Douglas Smith's The Red Bird

"Asai first saw the Red Bird the night the soldiers burnt his village. Fleeing in terror through rain and flames and killing, his parents dead in the mud behind him, the boy heard his name called above the screams of the dying. Called from on high."

Saved from the destruction of his village by a mysterious, flame-red bird, Asai is led to the Temple of the Hidden Light where he is instructed in the Way of the Warrior. But Asai's mentor, the Warrior of the Red Bird, cannot teach him everything he needs to know. The teacher himself does not know of the Hidden Light which Asai must find in order to save his people.

The Red Bird is a mythic tale wrapped in an intimate coming-of-age story and--like the wolf not-quite-disguisded in sheep's clothing--the promise of a powerful bite is ever present throughout.

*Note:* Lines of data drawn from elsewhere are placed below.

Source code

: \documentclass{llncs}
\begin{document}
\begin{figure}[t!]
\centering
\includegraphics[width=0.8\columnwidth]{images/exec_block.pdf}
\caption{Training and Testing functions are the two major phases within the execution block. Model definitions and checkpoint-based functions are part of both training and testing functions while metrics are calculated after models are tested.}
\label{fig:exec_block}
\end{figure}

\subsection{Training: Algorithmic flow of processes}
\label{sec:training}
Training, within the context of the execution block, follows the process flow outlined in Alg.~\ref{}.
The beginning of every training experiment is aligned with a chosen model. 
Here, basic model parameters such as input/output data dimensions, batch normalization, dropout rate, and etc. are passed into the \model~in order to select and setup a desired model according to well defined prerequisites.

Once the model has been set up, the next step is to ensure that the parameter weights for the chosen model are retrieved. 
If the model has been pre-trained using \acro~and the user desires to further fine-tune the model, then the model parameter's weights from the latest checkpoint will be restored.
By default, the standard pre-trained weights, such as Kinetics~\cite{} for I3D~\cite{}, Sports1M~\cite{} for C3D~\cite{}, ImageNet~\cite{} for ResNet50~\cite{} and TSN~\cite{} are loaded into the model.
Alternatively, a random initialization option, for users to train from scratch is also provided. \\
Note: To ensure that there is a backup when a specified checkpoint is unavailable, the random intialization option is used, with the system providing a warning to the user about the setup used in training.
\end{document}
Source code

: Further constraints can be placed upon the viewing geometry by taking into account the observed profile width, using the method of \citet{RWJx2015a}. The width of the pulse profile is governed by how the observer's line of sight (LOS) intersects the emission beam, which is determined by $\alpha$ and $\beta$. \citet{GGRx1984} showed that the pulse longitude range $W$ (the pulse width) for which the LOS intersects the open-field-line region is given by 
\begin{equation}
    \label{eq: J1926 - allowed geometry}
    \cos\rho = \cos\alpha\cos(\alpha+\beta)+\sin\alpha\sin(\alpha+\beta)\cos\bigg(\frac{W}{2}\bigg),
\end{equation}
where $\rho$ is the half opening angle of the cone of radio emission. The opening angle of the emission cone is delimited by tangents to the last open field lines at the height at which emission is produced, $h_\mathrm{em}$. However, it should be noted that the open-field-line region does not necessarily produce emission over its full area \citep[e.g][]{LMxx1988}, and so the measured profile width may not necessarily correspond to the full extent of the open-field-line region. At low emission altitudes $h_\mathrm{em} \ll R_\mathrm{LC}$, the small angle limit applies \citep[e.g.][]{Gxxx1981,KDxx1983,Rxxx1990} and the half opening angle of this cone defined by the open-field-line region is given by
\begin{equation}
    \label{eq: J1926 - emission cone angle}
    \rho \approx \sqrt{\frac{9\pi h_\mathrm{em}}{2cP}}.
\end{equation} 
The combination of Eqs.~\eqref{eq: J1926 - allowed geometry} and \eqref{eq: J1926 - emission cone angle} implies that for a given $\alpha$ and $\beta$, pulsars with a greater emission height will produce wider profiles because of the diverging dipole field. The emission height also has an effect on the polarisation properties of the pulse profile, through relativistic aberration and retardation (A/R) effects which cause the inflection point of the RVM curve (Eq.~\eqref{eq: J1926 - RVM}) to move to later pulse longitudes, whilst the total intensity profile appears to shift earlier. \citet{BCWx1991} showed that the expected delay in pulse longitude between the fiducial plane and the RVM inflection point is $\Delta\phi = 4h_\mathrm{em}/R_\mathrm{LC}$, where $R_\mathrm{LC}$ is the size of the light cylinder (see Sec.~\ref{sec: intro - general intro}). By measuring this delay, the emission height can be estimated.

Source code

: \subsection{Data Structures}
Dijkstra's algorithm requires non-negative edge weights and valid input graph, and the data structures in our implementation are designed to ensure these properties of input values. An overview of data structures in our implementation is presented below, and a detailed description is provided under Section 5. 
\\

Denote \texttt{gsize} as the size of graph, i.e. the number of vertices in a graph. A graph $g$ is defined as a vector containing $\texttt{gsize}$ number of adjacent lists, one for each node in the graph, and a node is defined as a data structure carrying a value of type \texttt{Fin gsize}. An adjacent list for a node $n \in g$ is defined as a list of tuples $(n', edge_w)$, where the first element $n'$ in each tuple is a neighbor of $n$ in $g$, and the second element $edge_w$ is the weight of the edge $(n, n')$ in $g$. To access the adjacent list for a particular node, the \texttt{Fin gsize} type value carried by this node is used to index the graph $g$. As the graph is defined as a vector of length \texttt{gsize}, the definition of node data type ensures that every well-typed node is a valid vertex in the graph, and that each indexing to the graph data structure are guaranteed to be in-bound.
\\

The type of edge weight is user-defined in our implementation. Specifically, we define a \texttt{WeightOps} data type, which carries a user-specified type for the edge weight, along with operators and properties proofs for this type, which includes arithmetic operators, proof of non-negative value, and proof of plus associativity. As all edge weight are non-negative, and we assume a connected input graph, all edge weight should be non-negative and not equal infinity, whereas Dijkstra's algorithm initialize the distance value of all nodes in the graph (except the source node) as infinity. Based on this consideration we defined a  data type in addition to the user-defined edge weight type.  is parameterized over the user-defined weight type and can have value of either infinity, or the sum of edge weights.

The story begins with the young Asai in great peril, death and destruction all around him. As Asai grows in strength and in wisdom, the story grows with him, as Douglas Smith weaves an intriguing tapestry of the mythos of the Red Bird, sprinkled throughout with rich images which stayed with me long after I had finished reading.

I found the story's pacing luxurious, but never slow. Fast-paced sword fights mingled with more meditative scenes as Asai encountered puzzles and pleasures and other interests away from the sword, but it is in the more leisurely scenes that The Red Bird truly shines. Asai's mythic role as Warrior is always with him, the Warrior's fate dogging him as tightly as a shadow, such that the moments which promise him the greatest happiness are also those which hold the greatest tension.

Though the mythic structure of the story foreshadows Asai's fate from the start, I found the ending of The Red Bird compelling and both intellectually and emotionally satisfying. Douglas Smith delivers on his promise and then some in this short story with epic scope.